__What you will do__: Only those lines in the data below from the line containing "departure at the stop was cancelled. | [optional]" through the line containing "Predicted arrival time of the stop. | [optional]", both included, should be restated word for word.

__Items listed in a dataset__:
================================

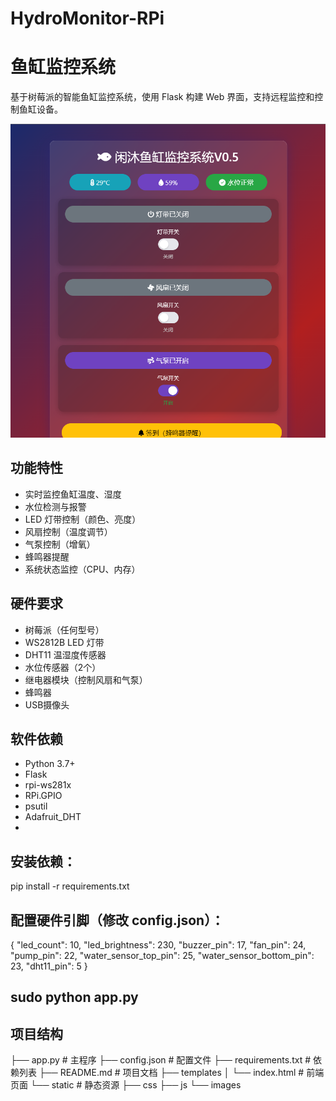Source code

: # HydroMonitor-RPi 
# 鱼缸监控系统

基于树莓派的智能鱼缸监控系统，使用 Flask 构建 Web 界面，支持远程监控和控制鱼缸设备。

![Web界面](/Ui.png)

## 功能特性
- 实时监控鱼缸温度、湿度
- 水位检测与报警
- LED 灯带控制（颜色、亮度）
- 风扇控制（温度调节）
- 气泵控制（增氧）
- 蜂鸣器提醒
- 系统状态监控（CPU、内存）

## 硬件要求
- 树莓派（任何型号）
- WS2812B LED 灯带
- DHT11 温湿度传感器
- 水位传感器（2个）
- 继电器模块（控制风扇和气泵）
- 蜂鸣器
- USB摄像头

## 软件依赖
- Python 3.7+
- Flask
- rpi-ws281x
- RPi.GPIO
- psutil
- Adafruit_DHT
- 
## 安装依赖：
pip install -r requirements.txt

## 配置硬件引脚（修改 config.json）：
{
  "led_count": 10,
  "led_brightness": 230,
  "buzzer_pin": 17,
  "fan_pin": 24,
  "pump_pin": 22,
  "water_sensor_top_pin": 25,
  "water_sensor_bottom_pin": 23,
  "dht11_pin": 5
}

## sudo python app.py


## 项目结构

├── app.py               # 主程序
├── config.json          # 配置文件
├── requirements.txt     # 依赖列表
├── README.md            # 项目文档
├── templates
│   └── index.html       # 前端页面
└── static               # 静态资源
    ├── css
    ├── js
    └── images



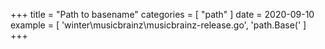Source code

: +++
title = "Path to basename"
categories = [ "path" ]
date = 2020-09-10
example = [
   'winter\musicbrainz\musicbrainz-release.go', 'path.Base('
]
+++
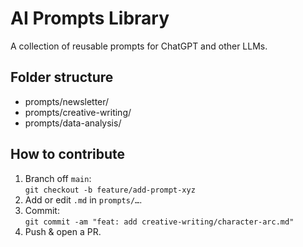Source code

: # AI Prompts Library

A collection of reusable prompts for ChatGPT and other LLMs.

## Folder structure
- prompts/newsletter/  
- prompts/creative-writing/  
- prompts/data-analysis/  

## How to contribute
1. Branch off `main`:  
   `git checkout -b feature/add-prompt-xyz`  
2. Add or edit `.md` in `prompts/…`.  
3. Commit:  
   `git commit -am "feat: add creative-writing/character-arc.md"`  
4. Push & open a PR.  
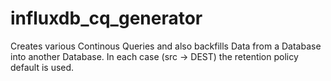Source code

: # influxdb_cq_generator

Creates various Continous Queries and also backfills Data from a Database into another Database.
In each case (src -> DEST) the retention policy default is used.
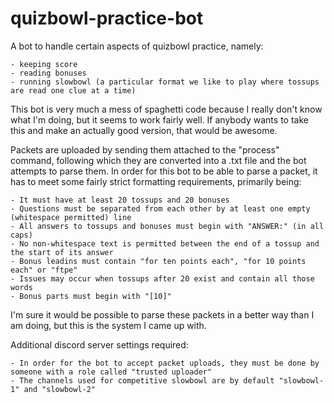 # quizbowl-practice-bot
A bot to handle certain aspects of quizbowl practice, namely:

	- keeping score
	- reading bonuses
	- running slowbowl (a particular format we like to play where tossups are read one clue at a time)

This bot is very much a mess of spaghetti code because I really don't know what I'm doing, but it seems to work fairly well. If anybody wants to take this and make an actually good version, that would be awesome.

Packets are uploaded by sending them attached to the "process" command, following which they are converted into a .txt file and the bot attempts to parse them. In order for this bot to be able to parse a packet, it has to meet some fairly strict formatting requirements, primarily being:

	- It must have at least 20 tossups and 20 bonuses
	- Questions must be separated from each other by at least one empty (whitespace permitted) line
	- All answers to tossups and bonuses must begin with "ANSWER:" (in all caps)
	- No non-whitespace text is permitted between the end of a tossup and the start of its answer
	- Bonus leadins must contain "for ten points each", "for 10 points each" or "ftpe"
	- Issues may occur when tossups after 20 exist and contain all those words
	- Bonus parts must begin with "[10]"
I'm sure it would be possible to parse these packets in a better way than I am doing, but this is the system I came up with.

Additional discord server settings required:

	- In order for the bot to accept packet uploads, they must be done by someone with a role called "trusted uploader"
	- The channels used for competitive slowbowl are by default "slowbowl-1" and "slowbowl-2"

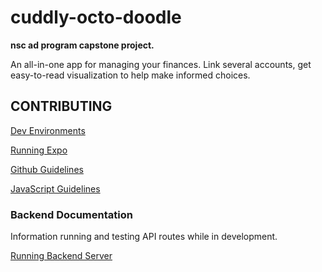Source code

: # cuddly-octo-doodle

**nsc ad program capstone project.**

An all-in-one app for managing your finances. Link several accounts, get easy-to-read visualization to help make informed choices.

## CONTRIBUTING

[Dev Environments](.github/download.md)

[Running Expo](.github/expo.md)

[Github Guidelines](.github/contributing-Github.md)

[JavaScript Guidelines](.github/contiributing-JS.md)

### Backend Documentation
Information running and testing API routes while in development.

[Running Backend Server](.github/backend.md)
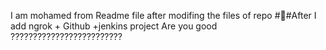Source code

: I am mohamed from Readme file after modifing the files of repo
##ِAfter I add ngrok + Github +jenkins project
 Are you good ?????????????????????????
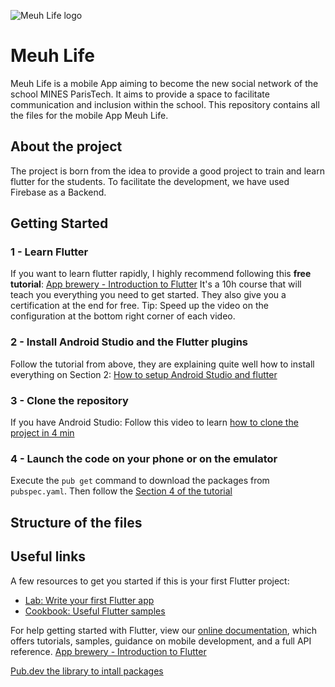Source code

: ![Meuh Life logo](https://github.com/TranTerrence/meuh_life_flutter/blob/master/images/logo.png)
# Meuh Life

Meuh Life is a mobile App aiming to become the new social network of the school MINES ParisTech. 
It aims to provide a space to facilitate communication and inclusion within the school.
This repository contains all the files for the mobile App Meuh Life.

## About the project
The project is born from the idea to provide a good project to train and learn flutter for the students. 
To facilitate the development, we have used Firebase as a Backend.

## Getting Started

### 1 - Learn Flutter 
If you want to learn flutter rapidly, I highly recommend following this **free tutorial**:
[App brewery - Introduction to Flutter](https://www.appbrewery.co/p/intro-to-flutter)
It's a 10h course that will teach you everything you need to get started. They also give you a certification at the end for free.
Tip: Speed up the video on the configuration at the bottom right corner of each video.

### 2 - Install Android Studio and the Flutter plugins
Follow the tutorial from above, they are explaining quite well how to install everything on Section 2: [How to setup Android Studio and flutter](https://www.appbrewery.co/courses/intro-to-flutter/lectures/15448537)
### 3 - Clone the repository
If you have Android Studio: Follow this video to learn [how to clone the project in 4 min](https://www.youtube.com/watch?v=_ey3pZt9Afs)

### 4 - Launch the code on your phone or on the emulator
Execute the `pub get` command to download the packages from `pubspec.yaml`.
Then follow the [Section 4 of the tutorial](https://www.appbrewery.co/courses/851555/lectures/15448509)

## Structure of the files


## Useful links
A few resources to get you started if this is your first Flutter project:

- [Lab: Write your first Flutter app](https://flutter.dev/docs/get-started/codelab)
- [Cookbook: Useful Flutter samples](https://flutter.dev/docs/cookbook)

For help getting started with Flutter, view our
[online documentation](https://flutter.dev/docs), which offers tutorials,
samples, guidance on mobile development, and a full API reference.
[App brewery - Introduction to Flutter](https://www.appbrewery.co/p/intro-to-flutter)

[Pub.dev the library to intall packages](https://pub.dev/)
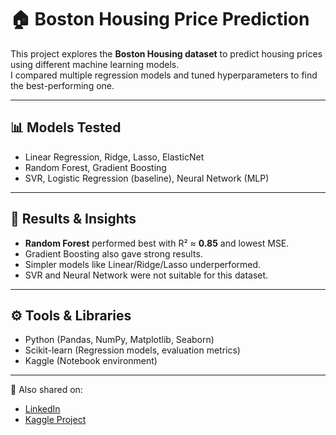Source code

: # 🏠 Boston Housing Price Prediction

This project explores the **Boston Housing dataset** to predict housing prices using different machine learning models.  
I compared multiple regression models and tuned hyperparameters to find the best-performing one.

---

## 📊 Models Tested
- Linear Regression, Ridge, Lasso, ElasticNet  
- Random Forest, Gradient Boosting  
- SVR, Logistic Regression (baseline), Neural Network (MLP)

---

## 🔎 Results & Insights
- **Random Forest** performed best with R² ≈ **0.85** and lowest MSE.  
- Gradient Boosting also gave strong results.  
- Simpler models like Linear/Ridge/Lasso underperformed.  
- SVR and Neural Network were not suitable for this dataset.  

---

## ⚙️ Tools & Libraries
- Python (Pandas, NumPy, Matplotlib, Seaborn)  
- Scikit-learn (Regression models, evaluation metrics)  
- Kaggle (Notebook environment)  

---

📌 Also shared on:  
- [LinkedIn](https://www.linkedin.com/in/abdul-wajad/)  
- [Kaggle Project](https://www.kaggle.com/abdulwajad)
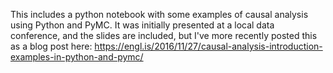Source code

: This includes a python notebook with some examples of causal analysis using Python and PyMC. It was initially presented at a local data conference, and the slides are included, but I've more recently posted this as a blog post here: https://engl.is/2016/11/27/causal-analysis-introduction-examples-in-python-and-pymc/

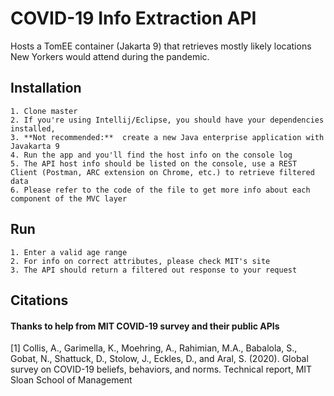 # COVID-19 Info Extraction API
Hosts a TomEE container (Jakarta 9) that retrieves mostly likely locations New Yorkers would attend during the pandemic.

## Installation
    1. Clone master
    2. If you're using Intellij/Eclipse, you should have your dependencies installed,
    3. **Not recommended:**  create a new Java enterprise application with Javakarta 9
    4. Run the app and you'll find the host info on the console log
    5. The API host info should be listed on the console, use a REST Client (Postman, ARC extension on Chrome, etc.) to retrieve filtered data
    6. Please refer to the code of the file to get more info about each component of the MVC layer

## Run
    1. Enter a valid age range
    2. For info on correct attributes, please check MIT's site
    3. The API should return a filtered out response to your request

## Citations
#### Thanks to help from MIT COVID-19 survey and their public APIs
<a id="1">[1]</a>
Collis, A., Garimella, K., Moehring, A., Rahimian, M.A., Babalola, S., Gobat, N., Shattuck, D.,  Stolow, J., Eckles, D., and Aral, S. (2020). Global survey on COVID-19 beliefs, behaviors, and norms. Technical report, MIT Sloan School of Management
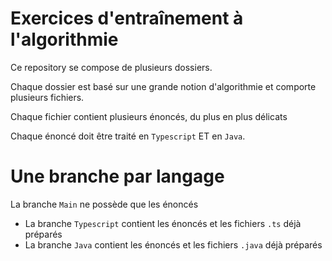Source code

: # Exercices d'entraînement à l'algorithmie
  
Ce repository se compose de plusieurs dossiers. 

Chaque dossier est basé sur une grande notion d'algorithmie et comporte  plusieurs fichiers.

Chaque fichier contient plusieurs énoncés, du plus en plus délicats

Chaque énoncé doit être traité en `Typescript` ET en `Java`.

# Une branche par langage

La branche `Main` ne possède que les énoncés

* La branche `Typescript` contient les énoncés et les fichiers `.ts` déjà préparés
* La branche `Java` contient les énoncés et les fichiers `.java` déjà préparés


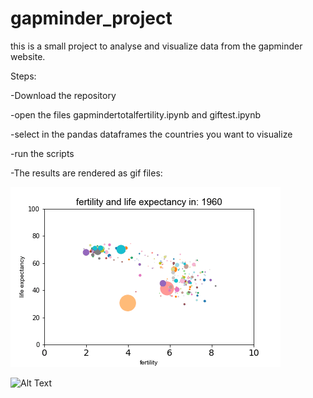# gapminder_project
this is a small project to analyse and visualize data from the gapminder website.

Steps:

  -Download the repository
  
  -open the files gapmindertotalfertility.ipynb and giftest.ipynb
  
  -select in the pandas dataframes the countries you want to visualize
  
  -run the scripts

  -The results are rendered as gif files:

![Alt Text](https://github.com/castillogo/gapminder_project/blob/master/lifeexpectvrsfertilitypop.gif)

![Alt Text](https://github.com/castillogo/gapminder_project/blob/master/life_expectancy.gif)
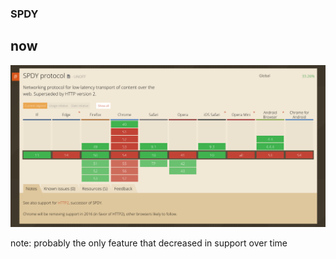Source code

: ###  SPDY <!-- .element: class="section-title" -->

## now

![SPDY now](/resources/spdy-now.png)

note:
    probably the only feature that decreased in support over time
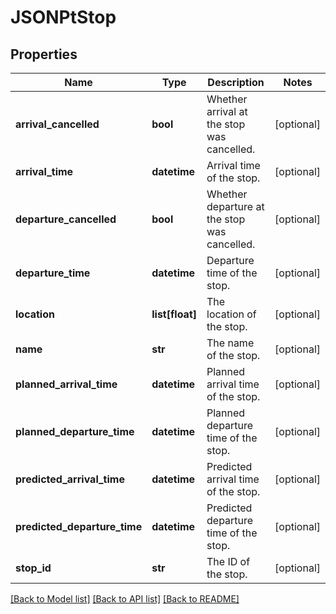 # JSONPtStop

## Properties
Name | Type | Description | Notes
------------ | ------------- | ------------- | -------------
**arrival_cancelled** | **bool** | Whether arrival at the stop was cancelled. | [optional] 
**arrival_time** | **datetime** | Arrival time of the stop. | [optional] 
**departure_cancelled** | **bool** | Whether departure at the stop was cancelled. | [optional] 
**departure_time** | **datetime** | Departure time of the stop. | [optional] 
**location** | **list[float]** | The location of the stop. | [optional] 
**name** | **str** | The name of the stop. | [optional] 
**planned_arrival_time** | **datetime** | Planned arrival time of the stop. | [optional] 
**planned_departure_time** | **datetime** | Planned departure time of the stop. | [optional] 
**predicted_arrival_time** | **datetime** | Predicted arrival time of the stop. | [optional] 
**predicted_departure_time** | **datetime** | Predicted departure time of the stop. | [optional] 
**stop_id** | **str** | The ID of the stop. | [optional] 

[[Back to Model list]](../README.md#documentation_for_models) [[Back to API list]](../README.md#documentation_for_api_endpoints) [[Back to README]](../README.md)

================================

__Task response__:
**departure_cancelled** | **bool** | Whether departure at the stop was cancelled. | [optional] 
**departure_time** | **datetime** | Departure time of the stop. | [optional] 
**location** | **list[float]** | The location of the stop. | [optional] 
**name** | **str** | The name of the stop. | [optional] 
**planned_arrival_time** | **datetime** | Planned arrival time of the stop. | [optional] 
**planned_departure_time** | **datetime** | Planned departure time of the stop. | [optional] 
**predicted_arrival_time** | **datetime** | Predicted arrival time of the stop. | [optional] 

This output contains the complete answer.